The €1.9bn fund, set up in 1996, had recently been criticised by academics who noted that an investment in local government debt did not constitute a funded system, but merely a PAYGO-system in disguise.

The province's court of auditors agreed with this evaluation and recommended that the government draw up an asset allocation for the fund.

In its report, the court said: "The fund's central aim to relieve future budgets is not reached as long as it invests in local government debt."

As per year-end 2009, around €980m of the fund's assets were invested in local government debt and another €800m in debt issued as zero-coupon bonds by a part-government owned company.

The court of auditors said: "From a return perspective, portfolios solely invested in government bonds bear the same risk over the long term as suitably structured mixed portfolios with a diversification over several asset classes."

The court cited an ALM-study for the German province of Hessen that showed the optimum asset allocation for the civil servants' fund would be 30-45% in equities and real estate and 50-75% in diversified government bonds in the euro-zone.

An ALM-study is also among the court's recommendations for Rheinland-Pfalz.

It was also pointed out that, among others, the provinces Baden-Württemberg, Bayern and Mecklenburg-Vorpommern, as well as the fund for federal civil servants, were already using equities in their portfolios.

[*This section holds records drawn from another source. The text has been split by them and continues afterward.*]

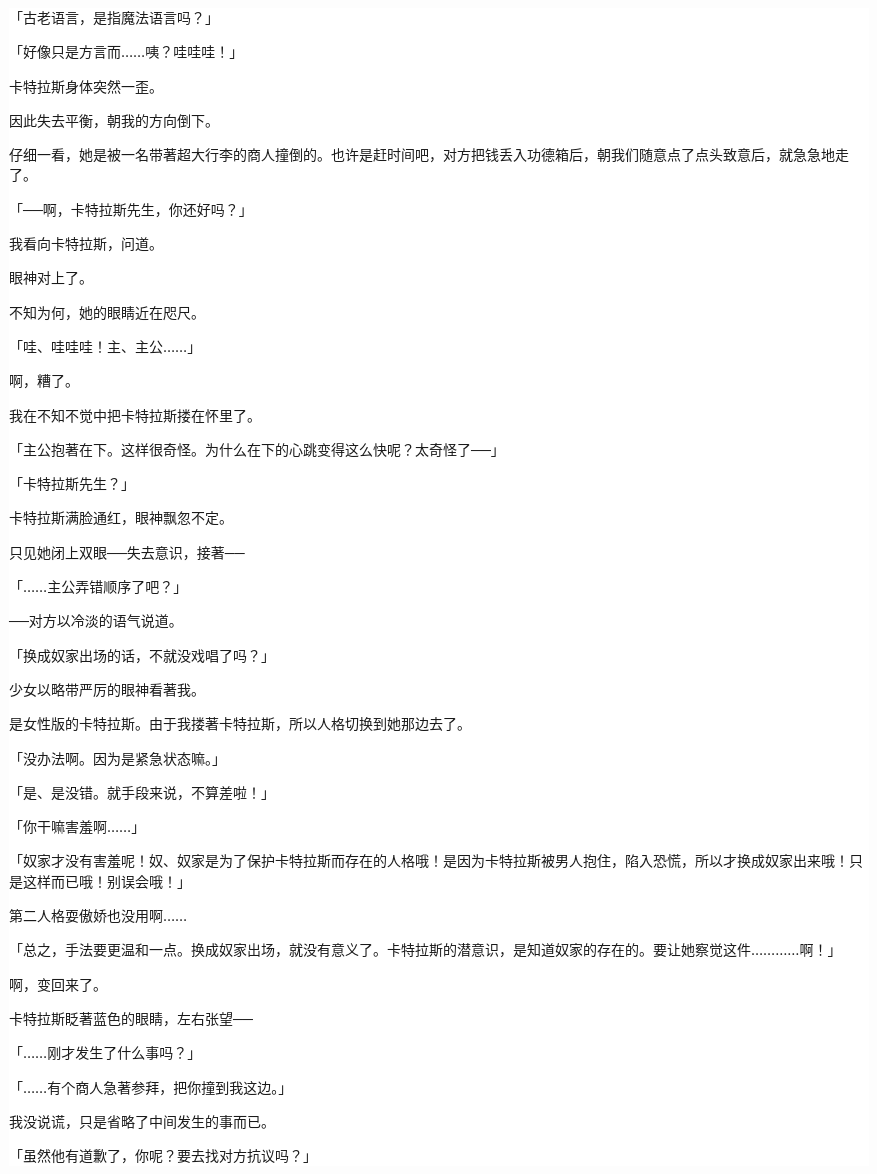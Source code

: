 「古老语言，是指魔法语言吗？」

「好像只是方言而……咦？哇哇哇！」

卡特拉斯身体突然一歪。

因此失去平衡，朝我的方向倒下。

仔细一看，她是被一名带著超大行李的商人撞倒的。也许是赶时间吧，对方把钱丢入功德箱后，朝我们随意点了点头致意后，就急急地走了。

「──啊，卡特拉斯先生，你还好吗？」

我看向卡特拉斯，问道。

眼神对上了。

不知为何，她的眼睛近在咫尺。

「哇、哇哇哇！主、主公……」

啊，糟了。

我在不知不觉中把卡特拉斯搂在怀里了。

「主公抱著在下。这样很奇怪。为什么在下的心跳变得这么快呢？太奇怪了──」

「卡特拉斯先生？」

卡特拉斯满脸通红，眼神飘忽不定。

只见她闭上双眼──失去意识，接著──

「……主公弄错顺序了吧？」

──对方以冷淡的语气说道。

「换成奴家出场的话，不就没戏唱了吗？」

少女以略带严厉的眼神看著我。

是女性版的卡特拉斯。由于我搂著卡特拉斯，所以人格切换到她那边去了。

「没办法啊。因为是紧急状态嘛。」

「是、是没错。就手段来说，不算差啦！」

「你干嘛害羞啊……」

「奴家才没有害羞呢！奴、奴家是为了保护卡特拉斯而存在的人格哦！是因为卡特拉斯被男人抱住，陷入恐慌，所以才换成奴家出来哦！只是这样而已哦！别误会哦！」

第二人格耍傲娇也没用啊……

「总之，手法要更温和一点。换成奴家出场，就没有意义了。卡特拉斯的潜意识，是知道奴家的存在的。要让她察觉这件…………啊！」

啊，变回来了。

卡特拉斯眨著蓝色的眼睛，左右张望──

「……刚才发生了什么事吗？」

「……有个商人急著参拜，把你撞到我这边。」

我没说谎，只是省略了中间发生的事而已。

「虽然他有道歉了，你呢？要去找对方抗议吗？」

The ministry had argued that, when setting up the fund, investing in local debt would "relieve" it from the task of making investment decisions. 

However, the court of auditors noted that any asset management should be outsourced to experts like the German federal bank, which is already managing some assets in similar funds in other provinces.

Another point of criticism mentioned by the court of auditors is the fact that, since 2006, the money paid into the civil servants fund is entered as a loan, which then enters the books as an investment to the fund, which, in turn, increases the province's potential for taking up additional loans.

According to the court of auditors, this current scenario will not help relieve future budgets, but it welcome in principal the creation of a fund for retirement provision, as it could potentially increase cost transparency.